Directions for this task: Would you show every line from the records that holds "centering"?

Records supplied:

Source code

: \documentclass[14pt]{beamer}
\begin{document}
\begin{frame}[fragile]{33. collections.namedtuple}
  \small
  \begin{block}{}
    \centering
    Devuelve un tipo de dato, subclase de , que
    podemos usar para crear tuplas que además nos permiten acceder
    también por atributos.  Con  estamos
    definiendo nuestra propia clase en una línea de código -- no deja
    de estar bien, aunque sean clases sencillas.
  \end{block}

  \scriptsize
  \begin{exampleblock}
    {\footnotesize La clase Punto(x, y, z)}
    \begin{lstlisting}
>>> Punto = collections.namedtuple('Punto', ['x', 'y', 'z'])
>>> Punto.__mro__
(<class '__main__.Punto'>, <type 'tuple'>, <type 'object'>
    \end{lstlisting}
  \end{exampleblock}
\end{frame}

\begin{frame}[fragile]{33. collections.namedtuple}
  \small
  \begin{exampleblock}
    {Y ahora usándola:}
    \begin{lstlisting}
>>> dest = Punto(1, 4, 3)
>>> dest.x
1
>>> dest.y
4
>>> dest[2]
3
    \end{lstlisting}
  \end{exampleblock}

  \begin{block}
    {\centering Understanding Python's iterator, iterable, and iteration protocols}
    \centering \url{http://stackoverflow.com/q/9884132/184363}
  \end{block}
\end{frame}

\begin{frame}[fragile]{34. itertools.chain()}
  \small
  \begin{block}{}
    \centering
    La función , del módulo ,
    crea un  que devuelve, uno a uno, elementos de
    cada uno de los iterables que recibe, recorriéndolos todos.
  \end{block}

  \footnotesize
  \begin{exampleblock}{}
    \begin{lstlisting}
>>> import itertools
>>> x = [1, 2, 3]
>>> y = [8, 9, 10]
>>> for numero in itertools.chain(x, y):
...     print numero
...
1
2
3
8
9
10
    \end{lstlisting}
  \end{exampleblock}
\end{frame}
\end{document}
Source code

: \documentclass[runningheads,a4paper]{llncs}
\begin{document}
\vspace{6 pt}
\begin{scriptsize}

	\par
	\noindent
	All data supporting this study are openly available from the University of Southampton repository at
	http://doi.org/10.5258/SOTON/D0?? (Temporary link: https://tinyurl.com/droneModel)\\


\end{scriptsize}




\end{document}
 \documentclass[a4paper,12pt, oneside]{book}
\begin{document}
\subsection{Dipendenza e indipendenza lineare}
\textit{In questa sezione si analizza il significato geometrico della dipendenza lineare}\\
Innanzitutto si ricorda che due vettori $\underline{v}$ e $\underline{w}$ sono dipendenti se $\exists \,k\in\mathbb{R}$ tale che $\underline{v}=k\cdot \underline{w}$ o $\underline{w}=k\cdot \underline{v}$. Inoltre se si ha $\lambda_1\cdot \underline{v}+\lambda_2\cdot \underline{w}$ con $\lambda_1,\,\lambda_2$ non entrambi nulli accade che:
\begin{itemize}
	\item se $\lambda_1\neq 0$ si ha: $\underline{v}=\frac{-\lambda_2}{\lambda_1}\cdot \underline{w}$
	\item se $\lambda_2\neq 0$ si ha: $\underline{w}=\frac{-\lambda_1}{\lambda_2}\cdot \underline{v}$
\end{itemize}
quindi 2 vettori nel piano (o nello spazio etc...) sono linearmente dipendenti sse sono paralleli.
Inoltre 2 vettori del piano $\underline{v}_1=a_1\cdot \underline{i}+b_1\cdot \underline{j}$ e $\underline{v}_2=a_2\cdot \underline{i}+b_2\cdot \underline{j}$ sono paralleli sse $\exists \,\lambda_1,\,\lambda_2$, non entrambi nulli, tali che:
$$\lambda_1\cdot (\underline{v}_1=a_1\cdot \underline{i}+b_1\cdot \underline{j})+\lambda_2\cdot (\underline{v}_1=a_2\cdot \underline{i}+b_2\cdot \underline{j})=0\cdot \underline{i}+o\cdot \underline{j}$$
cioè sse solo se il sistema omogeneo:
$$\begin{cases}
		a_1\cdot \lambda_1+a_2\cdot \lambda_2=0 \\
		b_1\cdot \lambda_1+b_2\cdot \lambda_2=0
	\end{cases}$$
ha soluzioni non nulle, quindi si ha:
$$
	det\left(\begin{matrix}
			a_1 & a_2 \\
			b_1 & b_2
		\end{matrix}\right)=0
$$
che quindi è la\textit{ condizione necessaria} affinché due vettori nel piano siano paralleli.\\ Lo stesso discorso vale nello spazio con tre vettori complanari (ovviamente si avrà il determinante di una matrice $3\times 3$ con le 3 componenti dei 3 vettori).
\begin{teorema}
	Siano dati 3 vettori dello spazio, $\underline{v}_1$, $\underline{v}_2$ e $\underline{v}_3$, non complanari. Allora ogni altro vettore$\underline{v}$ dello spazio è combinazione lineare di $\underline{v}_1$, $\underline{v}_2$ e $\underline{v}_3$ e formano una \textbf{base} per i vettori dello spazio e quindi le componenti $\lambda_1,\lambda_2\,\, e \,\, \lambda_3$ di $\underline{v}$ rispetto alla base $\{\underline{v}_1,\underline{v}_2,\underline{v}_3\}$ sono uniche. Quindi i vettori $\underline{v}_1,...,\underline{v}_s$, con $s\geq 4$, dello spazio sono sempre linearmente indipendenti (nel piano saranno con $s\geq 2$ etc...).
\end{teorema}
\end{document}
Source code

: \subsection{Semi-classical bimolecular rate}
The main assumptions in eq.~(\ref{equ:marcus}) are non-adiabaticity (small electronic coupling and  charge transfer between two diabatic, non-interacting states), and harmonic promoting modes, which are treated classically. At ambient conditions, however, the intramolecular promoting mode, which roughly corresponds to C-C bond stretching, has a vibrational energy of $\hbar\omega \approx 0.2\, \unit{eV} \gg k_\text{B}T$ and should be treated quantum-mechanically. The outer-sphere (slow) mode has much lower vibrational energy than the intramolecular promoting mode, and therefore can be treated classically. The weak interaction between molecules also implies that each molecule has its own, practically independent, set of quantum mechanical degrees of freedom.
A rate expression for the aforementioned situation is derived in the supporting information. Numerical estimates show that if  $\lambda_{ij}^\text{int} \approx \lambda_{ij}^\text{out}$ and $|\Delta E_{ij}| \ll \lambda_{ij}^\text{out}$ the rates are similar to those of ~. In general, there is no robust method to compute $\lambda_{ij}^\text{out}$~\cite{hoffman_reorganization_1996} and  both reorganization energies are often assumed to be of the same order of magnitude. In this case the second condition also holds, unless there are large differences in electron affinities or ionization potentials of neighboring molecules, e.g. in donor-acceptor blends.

Expected answer:
    \centering
    {\centering Understanding Python's iterator, iterable, and iteration protocols}
    \centering \url{http://stackoverflow.com/q/9884132/184363}
    \centering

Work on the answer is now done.